- _DATA LISTING_
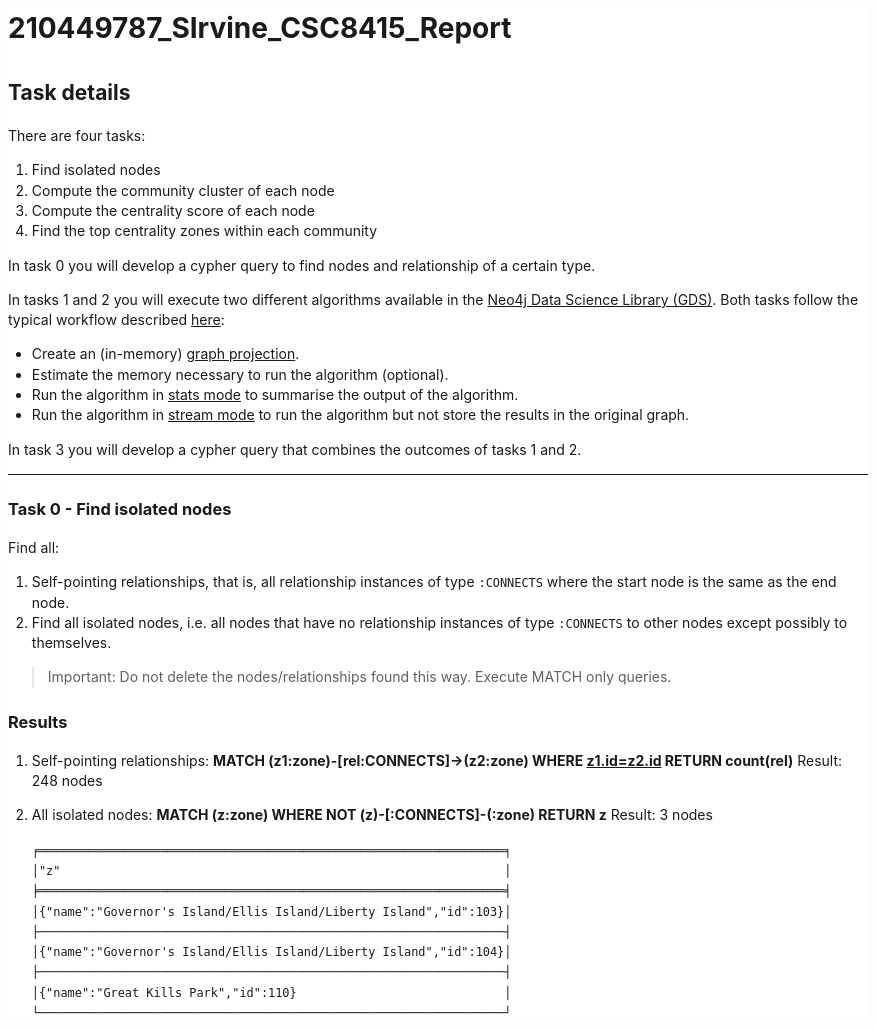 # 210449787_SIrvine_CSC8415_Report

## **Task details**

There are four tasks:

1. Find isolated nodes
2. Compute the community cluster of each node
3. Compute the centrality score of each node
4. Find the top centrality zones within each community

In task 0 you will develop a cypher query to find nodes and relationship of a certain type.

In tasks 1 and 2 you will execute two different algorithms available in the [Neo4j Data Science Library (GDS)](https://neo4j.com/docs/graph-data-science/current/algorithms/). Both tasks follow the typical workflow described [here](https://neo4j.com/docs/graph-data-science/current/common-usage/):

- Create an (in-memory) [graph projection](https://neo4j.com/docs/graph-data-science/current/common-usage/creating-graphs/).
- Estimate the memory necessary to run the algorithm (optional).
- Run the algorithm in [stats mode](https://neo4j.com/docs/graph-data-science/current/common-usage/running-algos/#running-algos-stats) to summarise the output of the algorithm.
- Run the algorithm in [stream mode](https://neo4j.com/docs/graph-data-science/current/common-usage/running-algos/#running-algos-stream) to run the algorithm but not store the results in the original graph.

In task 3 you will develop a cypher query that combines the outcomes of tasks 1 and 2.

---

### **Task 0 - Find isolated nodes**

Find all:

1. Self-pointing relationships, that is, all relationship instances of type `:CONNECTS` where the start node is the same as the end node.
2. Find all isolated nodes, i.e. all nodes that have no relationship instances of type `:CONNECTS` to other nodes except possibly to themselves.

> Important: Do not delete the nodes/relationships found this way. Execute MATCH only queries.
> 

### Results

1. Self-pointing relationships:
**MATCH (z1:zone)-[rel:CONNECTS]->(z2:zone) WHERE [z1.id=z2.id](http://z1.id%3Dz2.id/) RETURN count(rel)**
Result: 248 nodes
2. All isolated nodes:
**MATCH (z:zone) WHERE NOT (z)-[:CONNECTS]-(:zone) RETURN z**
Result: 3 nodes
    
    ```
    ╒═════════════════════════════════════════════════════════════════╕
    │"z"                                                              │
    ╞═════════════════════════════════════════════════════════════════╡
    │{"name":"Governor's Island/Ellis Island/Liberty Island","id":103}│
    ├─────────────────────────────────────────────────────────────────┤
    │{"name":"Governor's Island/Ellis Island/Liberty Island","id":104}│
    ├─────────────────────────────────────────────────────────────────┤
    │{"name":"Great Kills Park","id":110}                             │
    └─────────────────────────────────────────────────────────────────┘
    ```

...

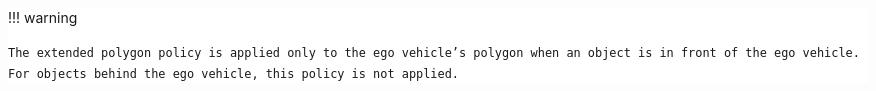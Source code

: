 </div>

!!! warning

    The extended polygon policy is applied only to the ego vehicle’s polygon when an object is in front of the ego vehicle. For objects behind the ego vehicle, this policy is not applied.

- _DIRECTIONS_
Pull out each line of the listing that holds the string "Ellis".

- _TASK ANSWER_
    │{"name":"Governor's Island/Ellis Island/Liberty Island","id":103}│
    │{"name":"Governor's Island/Ellis Island/Liberty Island","id":104}│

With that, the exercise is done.